*TASK STATEMENT:* Nothing before the line containing "[^说明]: 模块要做些什么" should appear; please restate that line and every later line word for word through the end of the listing.

*INFORMATION SHOWN:*
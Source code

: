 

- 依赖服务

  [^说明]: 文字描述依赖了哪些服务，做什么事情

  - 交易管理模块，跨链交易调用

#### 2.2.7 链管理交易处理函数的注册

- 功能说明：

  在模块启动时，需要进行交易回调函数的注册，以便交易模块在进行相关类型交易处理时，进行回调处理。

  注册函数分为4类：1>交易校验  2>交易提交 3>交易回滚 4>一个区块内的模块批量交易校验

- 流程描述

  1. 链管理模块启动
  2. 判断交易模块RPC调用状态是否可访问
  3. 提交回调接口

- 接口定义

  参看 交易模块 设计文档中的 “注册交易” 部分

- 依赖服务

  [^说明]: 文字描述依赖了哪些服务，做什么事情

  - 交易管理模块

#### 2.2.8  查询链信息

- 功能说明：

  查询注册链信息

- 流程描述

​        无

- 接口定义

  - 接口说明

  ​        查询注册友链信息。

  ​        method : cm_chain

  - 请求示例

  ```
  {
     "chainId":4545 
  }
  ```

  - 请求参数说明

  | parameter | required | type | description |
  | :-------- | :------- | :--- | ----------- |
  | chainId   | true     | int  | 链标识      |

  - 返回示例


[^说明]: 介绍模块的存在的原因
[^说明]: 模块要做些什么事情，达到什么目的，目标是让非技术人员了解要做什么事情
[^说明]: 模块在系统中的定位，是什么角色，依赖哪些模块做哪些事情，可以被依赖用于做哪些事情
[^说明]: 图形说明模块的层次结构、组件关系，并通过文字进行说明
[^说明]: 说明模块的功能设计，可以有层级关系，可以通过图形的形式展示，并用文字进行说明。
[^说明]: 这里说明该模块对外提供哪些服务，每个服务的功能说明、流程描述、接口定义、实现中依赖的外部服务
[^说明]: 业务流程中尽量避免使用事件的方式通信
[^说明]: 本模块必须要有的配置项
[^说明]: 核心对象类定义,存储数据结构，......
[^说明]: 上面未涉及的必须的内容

*RESULT FOR THIS TASK:*
[^说明]: 模块要做些什么事情，达到什么目的，目标是让非技术人员了解要做什么事情
[^说明]: 模块在系统中的定位，是什么角色，依赖哪些模块做哪些事情，可以被依赖用于做哪些事情
[^说明]: 图形说明模块的层次结构、组件关系，并通过文字进行说明
[^说明]: 说明模块的功能设计，可以有层级关系，可以通过图形的形式展示，并用文字进行说明。
[^说明]: 这里说明该模块对外提供哪些服务，每个服务的功能说明、流程描述、接口定义、实现中依赖的外部服务
[^说明]: 业务流程中尽量避免使用事件的方式通信
[^说明]: 本模块必须要有的配置项
[^说明]: 核心对象类定义,存储数据结构，......
[^说明]: 上面未涉及的必须的内容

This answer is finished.